■ What to do ■
Pictures aside, quote the whole listing exactly.

****************************************

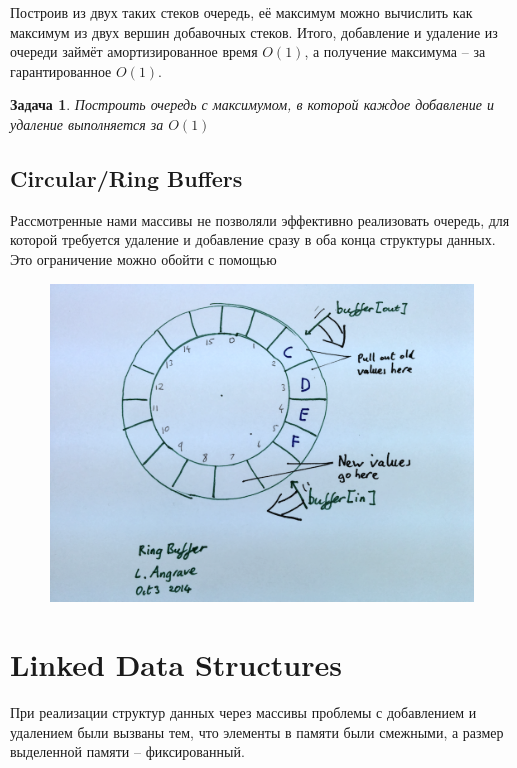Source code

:\documentclass[12pt,a4paper]{report}
\newtheorem*{problem}{Задача}
\begin{document}
Построив из двух таких стеков очередь, её максимум можно вычислить как максимум из двух вершин добавочных стеков. Итого, добавление и удаление из очереди займёт амортизированное время $O(1)$, а получение максимума -- за гарантированное $O(1)$.

\begin{problem}
Построить очередь с максимумом, в которой {\em каждое} добавление и удаление выполняется за $O(1)$
\end{problem}

\subsection*{Circular/Ring Buffers}

Рассмотренные нами массивы не позволяли эффективно реализовать очередь, для которой требуется удаление и добавление сразу в оба конца структуры данных. Это ограничение можно обойти с помощью 

\begin{figure}[!ht]
\centering
\includegraphics[width=16cm]{ringbuffer.png}
\end{figure}


\section*{Linked Data Structures}

При реализации структур данных через массивы проблемы с добавлением и удалением были вызваны тем, что элементы в памяти были смежными, а размер выделенной памяти -- фиксированный.
\end{document}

****************************************

■ Answer box ■
Source code

:\documentclass[12pt,a4paper]{report}
\newtheorem*{problem}{Задача}
\begin{document}
Построив из двух таких стеков очередь, её максимум можно вычислить как максимум из двух вершин добавочных стеков. Итого, добавление и удаление из очереди займёт амортизированное время $O(1)$, а получение максимума -- за гарантированное $O(1)$.

\begin{problem}
Построить очередь с максимумом, в которой {\em каждое} добавление и удаление выполняется за $O(1)$
\end{problem}

\subsection*{Circular/Ring Buffers}

Рассмотренные нами массивы не позволяли эффективно реализовать очередь, для которой требуется удаление и добавление сразу в оба конца структуры данных. Это ограничение можно обойти с помощью 

\begin{figure}[!ht]
\centering
\includegraphics[width=16cm]{ringbuffer.png}
\end{figure}


\section*{Linked Data Structures}

При реализации структур данных через массивы проблемы с добавлением и удалением были вызваны тем, что элементы в памяти были смежными, а размер выделенной памяти -- фиксированный.
\end{document}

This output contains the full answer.